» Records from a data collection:
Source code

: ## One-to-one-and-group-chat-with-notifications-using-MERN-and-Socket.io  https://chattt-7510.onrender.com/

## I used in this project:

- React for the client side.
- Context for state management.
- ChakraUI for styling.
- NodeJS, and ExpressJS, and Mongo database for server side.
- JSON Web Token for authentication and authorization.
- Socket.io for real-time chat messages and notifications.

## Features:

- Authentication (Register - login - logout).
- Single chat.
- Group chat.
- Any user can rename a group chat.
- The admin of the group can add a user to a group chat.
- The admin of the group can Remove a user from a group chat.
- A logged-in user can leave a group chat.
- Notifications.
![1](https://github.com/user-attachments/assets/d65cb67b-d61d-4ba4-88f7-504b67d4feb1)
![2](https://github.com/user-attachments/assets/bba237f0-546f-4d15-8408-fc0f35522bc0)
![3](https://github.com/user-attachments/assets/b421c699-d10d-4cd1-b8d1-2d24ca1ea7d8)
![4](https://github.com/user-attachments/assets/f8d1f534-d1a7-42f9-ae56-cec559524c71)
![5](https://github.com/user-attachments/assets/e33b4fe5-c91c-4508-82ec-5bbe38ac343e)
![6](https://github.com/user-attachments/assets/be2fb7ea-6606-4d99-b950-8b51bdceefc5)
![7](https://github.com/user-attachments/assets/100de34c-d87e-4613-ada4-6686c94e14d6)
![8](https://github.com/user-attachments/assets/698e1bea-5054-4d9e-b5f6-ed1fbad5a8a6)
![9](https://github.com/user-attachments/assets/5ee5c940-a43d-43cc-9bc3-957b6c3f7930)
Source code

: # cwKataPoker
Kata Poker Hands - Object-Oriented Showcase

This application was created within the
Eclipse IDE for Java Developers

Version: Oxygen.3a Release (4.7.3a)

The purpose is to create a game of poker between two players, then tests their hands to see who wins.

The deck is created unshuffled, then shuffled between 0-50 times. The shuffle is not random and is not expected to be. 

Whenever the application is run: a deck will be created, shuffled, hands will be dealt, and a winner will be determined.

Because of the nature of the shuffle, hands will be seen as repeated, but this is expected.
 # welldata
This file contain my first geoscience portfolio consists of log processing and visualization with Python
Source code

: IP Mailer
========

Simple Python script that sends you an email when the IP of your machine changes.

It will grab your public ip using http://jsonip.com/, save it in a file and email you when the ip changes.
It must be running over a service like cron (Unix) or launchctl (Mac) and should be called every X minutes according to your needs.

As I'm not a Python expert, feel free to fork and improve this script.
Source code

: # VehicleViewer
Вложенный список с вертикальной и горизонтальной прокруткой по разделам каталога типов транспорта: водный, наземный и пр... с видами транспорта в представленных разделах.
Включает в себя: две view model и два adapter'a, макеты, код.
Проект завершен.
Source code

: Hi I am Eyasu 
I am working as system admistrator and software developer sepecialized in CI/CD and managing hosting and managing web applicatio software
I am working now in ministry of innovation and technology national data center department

» WORK ORDER:
In the records above, how many lines include "using"? Reply only with the number.

» ANSWER FOR THIS EXERCISE:
2